TNFD: Guiding Finance to a Sustainable Economy
We are so deeply committed to and entrenched in a market-based global economy that the most powerful tool we have to enable systemic change is through finance. This is why investors are critically important to addressing climate change and biodiversity loss, and driving our transition to a sustainable economy.
The Dasgupta Review eloquently described how our entire economic system made a critically false assumption that nature is free and limitless, when in fact it is subject to the same limitations as the corporate bank account. If not managed properly, it can disappear, and the business can fail. Accounts cannot be managed properly if they are not being measured and reported accurately. No one questions why we need financial reporting. Climate and nature reporting thus need to become as common and standardised as financial reporting if we are to manage our nature accounts sustainably and ensure long-term business and economic success.
However we are at the beginning of this journey, trying to figure out how to measure and report on our complicated economic relationship with nature, which itself is complicated and vast. And it all needs to roll up into a standardised financial report that an investor can read and decide where and how to deploy finance, balancing risk and reward. This is what the Taskforce for Nature-Related Financial Disclosures (TNFD) aims to achieve. Following in the footsteps of the Taskforce for Climate-Related Financial Disclosures (TCFD), which has seen widespread acceptance by investors and financial regulators globally as a governance and reporting framework for climate reporting, the TNFD offers a governance, measurement, and reporting framework for companies to disclose their nature-related financial risks in a way that is intuitive to and actionable by investors…eventually.
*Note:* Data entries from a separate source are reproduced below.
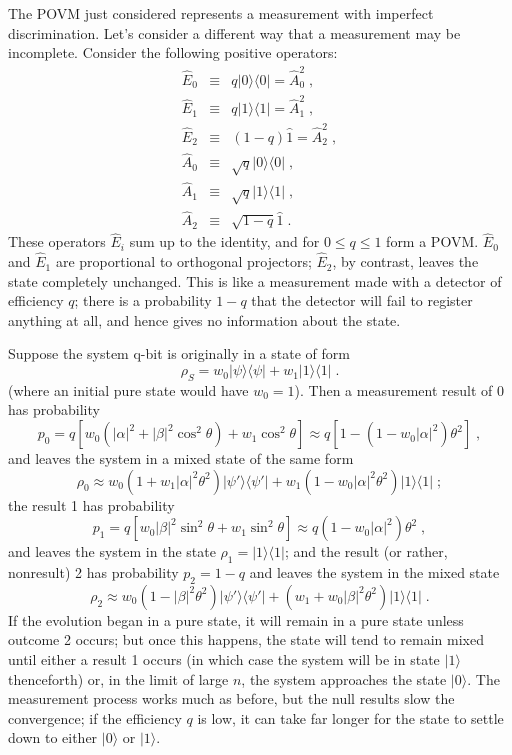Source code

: \documentclass[12pt]{article}
\def\bra#1{{\langle #1 |}}
\def\ket#1{{| #1 \rangle}}
\def\id{{\hat 1}}
\def\E{{\hat E}}
\def\A{{\hat A}}
\begin{document}
The POVM just considered represents a measurement with imperfect
discrimination.  Let's consider a different way that a measurement may
be incomplete.  Consider the following positive operators:
\begin{eqnarray}
\E_0 &\equiv& q \ket0\bra0 = \A_0^2 \;, \nonumber\\
\E_1 &\equiv& q \ket1\bra1 = \A_1^2 \;, \nonumber\\
\E_2 &\equiv& (1-q) \id = \A_2^2 \;, \nonumber\\
\A_0 &\equiv& \sqrt{q} \ket0\bra0 \;, \nonumber\\
\A_1 &\equiv& \sqrt{q} \ket1\bra1 \;, \nonumber\\
\A_2 &\equiv& \sqrt{1-q} \id \;.
\end{eqnarray}
These operators $\E_i$ sum up to the identity, and for $0\le q\le1$
form a POVM.  $\E_0$ and $\E_1$ are
proportional to orthogonal projectors; $\E_2$, by contrast,
leaves the state completely unchanged.  This is like a measurement made
with a detector of efficiency $q$; there is a probability $1-q$ that
the detector will fail to register anything at all, and hence gives
no information about the state.

Suppose the system q-bit is originally in a state of form
\begin{equation}
\rho_S = w_0 \ket\psi\bra\psi + w_1 \ket1\bra1 \;.
\label{rho_sys}
\end{equation}
(where an initial pure state would have $w_0=1$).  Then a measurement result
of 0 has probability
\begin{equation}
p_0 = q \left[ w_0(|\alpha|^2+|\beta|^2\cos^2\theta)
  + w_1\cos^2\theta \right] \approx q[1 - (1-w_0|\alpha|^2)\theta^2] \;,
\end{equation}
and leaves the system in a mixed state of the same form
\begin{equation}
\rho_0 \approx w_0(1+w_1|\alpha|^2\theta^2)\ket{\psi'}\bra{\psi'}
  + w_1(1-w_0|\alpha|^2\theta^2) \ket1\bra1 \;;
\end{equation}
the result 1 has probability
\begin{equation}
p_1 = q \left[ w_0|\beta|^2\sin^2\theta + w_1\sin^2\theta \right]
  \approx q (1-w_0|\alpha|^2)\theta^2 \;,
\end{equation}
and leaves the system in the state $\rho_1 = \ket1\bra1$; and the result
(or rather, nonresult) 2 has probability $p_2 = 1-q$ and leaves the
system in the mixed state
\begin{equation}
\rho_2 \approx w_0(1-|\beta|^2\theta^2)\ket{\psi'}\bra{\psi'}
  + (w_1 + w_0|\beta|^2\theta^2)\ket1\bra1 \;.
\end{equation}
If the evolution began in a pure state, it will remain in a pure state
unless outcome 2 occurs; but once this happens, the state will tend to
remain mixed until either a result 1 occurs (in which case the system
will be in state $\ket1$ thenceforth) or, in the limit of large $n$,
the system approaches the state $\ket0$.  The measurement process works
much as before, but the null results slow the convergence; if the efficiency
$q$ is low, it can take far longer for the state to settle down to
either $\ket0$ or $\ket1$.
\end{document}
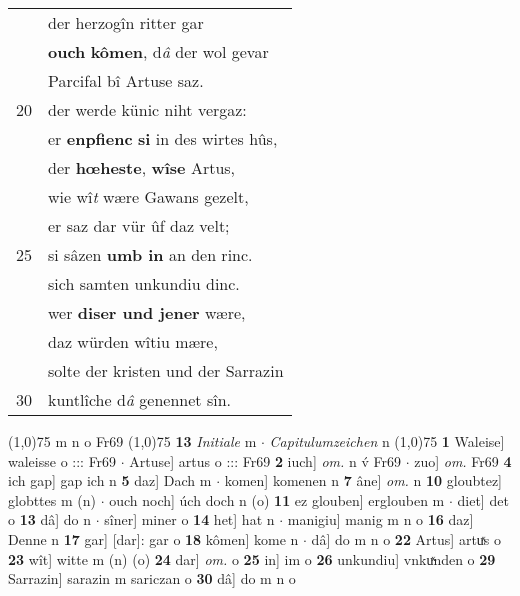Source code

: \documentclass[8pt,a4paper,notitlepage]{article}
\begin{document}
\begin{table}[ht]
\begin{minipage}[t]{0.5\linewidth}
\begin{tabular}{rl}
 & der herzogîn ritter gar\\ 
 & \textbf{ouch} \textbf{kômen}, d\textit{â} der wol gevar\\ 
 & Parcifal bî Artuse saz.\\ 
20 & der werde künic niht vergaz:\\ 
 & er \textbf{enpfienc} \textbf{si} in des wirtes hûs,\\ 
 & der \textbf{hœheste}, \textbf{wîse} Artus,\\ 
 & wie wî\textit{t} wære Gawans gezelt,\\ 
 & er saz dar vür ûf daz velt;\\ 
25 & si sâzen \textbf{umb in} an den rinc.\\ 
 & sich samten unkundiu dinc.\\ 
 & wer \textbf{diser und jener} wære,\\ 
 & daz würden wîtiu mære,\\ 
 & solte der kristen und der Sarrazin\\ 
30 & kuntlîche d\textit{â} genennet sîn.\\ 
\end{tabular}
\scriptsize
\line(1,0){75} \newline
m n o Fr69 \newline
\line(1,0){75} \newline
\textbf{13} \textit{Initiale} m   $\cdot$ \textit{Capitulumzeichen} n  \newline
\line(1,0){75} \newline
\textbf{1} Waleise] waleisse o ::: Fr69  $\cdot$ Artuse] artus o ::: Fr69 \textbf{2} iuch] \textit{om.} n v́ Fr69  $\cdot$ zuo] \textit{om.} Fr69 \textbf{4} ich gap] gap ich n \textbf{5} daz] Dach m  $\cdot$ komen] komenen n \textbf{7} âne] \textit{om.} n \textbf{10} gloubtez] globttes m (n)  $\cdot$ ouch noch] úch doch n (o) \textbf{11} ez glouben] erglouben m  $\cdot$ diet] det o \textbf{13} dâ] do n  $\cdot$ sîner] miner o \textbf{14} het] hat n  $\cdot$ manigiu] manig m n o \textbf{16} daz] Denne n \textbf{17} gar] [dar]: gar o \textbf{18} kômen] kome n  $\cdot$ dâ] do m n o \textbf{22} Artus] artuͯs o \textbf{23} wît] witte m (n) (o) \textbf{24} dar] \textit{om.} o \textbf{25} in] im o \textbf{26} unkundiu] vnkuͯnden o \textbf{29} Sarrazin] sarazin m sariczan o \textbf{30} dâ] do m n o \newline
\end{minipage}
\end{table}
\newpage
\end{document}

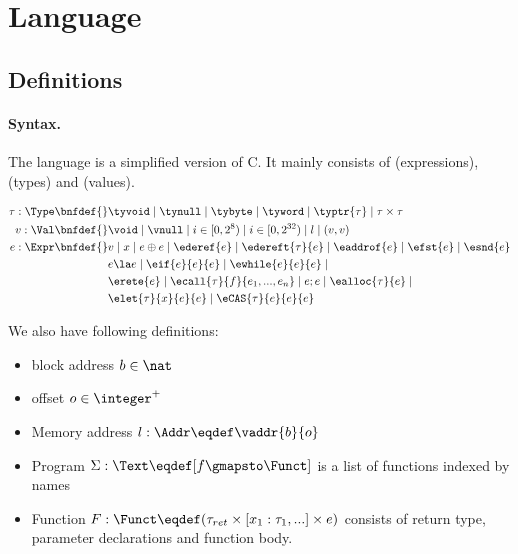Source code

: \section{Language}
\label{sec:language}

\subsection{Definitions}

\paragraph{Syntax.}\label{p:type}

The language is a simplified version of C. It mainly consists of
\Expr{} (expressions), \Type{} (types) and \Val{} (values).

\begin{align*}
    \tau : \Type \bnfdef{}&
        \tyvoid \mid
        \tynull \mid
        \tybyte \mid
        \tyword \mid
        \typtr{\tau} \mid
        \tau \times \tau
\\
    v : \Val \bnfdef{}&
        \void \mid
        \vnull \mid
        i \in [0, 2^8) \mid
        i \in [0, 2^{32}) \mid
        l \mid
        (v, v)
\\
    e : \Expr \bnfdef{}&
       v \mid
       x \mid
       e \oplus e \mid
       \ederef{e} \mid
       \edereft{\tau}{e} \mid
       \eaddrof{e} \mid
       \efst{e} \mid
       \esnd{e}
       \\&
       e \la e \mid
       \eif{e}{e}{e} \mid
       \ewhile{e}{e}{e} \mid
       \\&
       \erete{e} \mid
       \ecall{\tau}{f}{e_1, ..., e_n} \mid
       e ; e \mid
       \ealloc{\tau}{e} \mid
       \\&
       \elet{\tau}{x}{e}{e} \mid
       \eCAS{\tau}{e}{e}{e}
\\
\end{align*}

We also have following definitions:

\begin{itemize}
  \item block address $b \in \nat$
  \item offset $o \in \integer^{+}$
  \item Memory address $l: \Addr \eqdef \vaddr{b}{o}$
  \item Program $\Sigma: \Text \eqdef [f \gmapsto \Funct]$ is a list of functions indexed by names
  \item Function $F: \Funct \eqdef (\tau_{ret} \times [x_1 : \tau_1, ...] \times e)$ consists of return type,
    parameter declarations and function body.
\end{itemize}

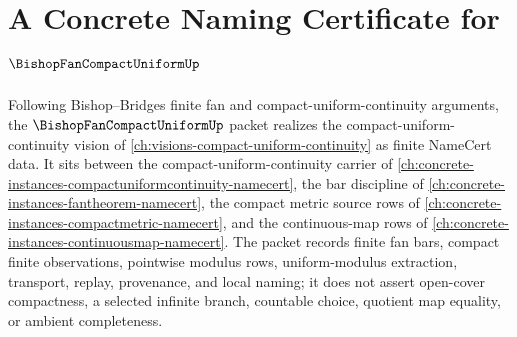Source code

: \chapter{A Concrete Naming Certificate for $\BishopFanCompactUniformUp$}
\label{ch:concrete-instances-compact-uniform-bishop-fan-namecert}

Following Bishop--Bridges finite fan and compact-uniform-continuity arguments, the $\BishopFanCompactUniformUp$ packet realizes the compact-uniform-continuity vision of \autoref{ch:visions-compact-uniform-continuity} as finite NameCert data. It sits between the compact-uniform-continuity carrier of \autoref{ch:concrete-instances-compactuniformcontinuity-namecert}, the bar discipline of \autoref{ch:concrete-instances-fantheorem-namecert}, the compact metric source rows of \autoref{ch:concrete-instances-compactmetric-namecert}, and the continuous-map rows of \autoref{ch:concrete-instances-continuousmap-namecert}. The packet records finite fan bars, compact finite observations, pointwise modulus rows, uniform-modulus extraction, transport, replay, provenance, and local naming; it does not assert open-cover compactness, a selected infinite branch, countable choice, quotient map equality, or ambient completeness.

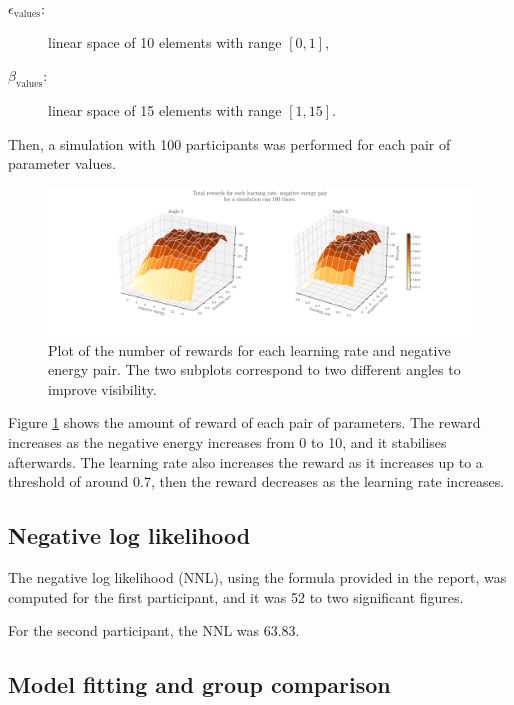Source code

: \documentclass[12pt]{article}
\begin{document}
\begin{description}
\item[$\epsilon_{\mathrm{values}}$:] linear space of 10 elements with range $[0, 1]$, 
\item[$\beta_{\mathrm{values}}$:] linear space of 15 elements with range $[1, 15]$.
\end{description}

Then, a simulation with 100 participants was performed for each pair of parameter values. 

\begin{figure}[h!]
	\centering
	\hspace*{-2.2in}
	\includegraphics[width=1.5\linewidth]{figures/2.3.pdf}
	\caption{Plot of the number of rewards for each learning rate and negative energy pair. The two subplots correspond to two different angles to improve visibility.}
	\label{fig:2.3}
\end{figure}

Figure \ref{fig:2.3} shows the amount of reward of each pair of parameters. The reward increases as the negative energy increases from 0 to 10, and it stabilises afterwards. The learning rate also increases the reward as it increases up to a threshold of around 0.7, then the reward decreases as the learning rate increases.

\subsection{Negative log likelihood}

The negative log likelihood (NNL), using the formula provided in the report, was computed for the first participant, and it was 52 to two significant figures. 

For the second participant, the NNL was 63.83.

\subsection{Model fitting and group comparison}
\end{document}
The TNFD recommendations, like those of the TCFD, are necessarily loose to allow for experimentation and limitations in available tools and resources. Before we can converge on global, regional, or industry-specific standards, we need a better understanding of the accounting itself and how it should be structured to drive sustainable outcomes. Through its LEAP approach (Locate interfaces with nature, Evaluate impacts, Assess risks and opportunities, Prepare to disclose), the TNFD illustrates the complexity of understanding nature risk. For example, it is not easy for a company that uses plastic packaging to understand how that plastic usage impacts biodiversity. There are numerous links in the chain that connects them, several data sources of varying measures, quality, and completeness that need to be consulted, and expertise on both plastics and biodiversity and maybe other areas is required.
Once risks are identified, companies will be compelled to take action. Fortunately the TNFD, the Science Based Targets Network (SBTN), and the Sustainability Accounting Standards Board (SASB) appear to be collaborating and will hopefully align toward a clear recommendation over time. The SBTN somewhat overlaps with the TNFD but extends to target setting and tracking, while SASB is likely to bring the TNFD into its suite of sustainability reporting standards, as it has done with TCFD.
While these efforts are underway, many companies are trying to fill the data gap for investors, taking a top-down approach to understanding nature risk. Hopefully this stop-gap will enable finance to drive sustainable outcomes in the near term. But only the companies themselves have the most complete picture of their operations and supply chains to accurately report on nature risk. Would investors base financing decisions only on third party estimates of financial reports? Maybe, but they would account for the risk of unknowns in the financing terms. To get the same level of transparency and sophistication in driving economic outcomes around nature, companies must report on nature risk holistically in a standardised way, and the TNFD is the first step to getting there.
To get the same level of transparency and sophistication in driving economic outcomes around nature, companies must report on nature risk holistically in a standardised way, and the TNFD is the first step to getting there.
The size of this challenge is enormous, even bigger than for climate change. The number of innovations and solutions needed to enable nature risk reporting to become as easy, affordable, and common as financial reporting will become an industry in its own right, especially if you include risk mitigation and adaptation. Dunya Analytics is an emerging innovator in this space, building models and tools that connect the chain links between a company’s plastic use and the impact on biodiversity, to make it easier for companies to report on nature-related risks at scale.
Finance must demand transparent and standardised reporting from companies to make informed investment decisions. Companies must pursue solutions and prepare to report on climate and nature risk as they do with financials. Scientists and technologists must collaborate to build the tools and frameworks to ensure all this can be done at scale. We all have a role to play in the transformation to a sustainable economy.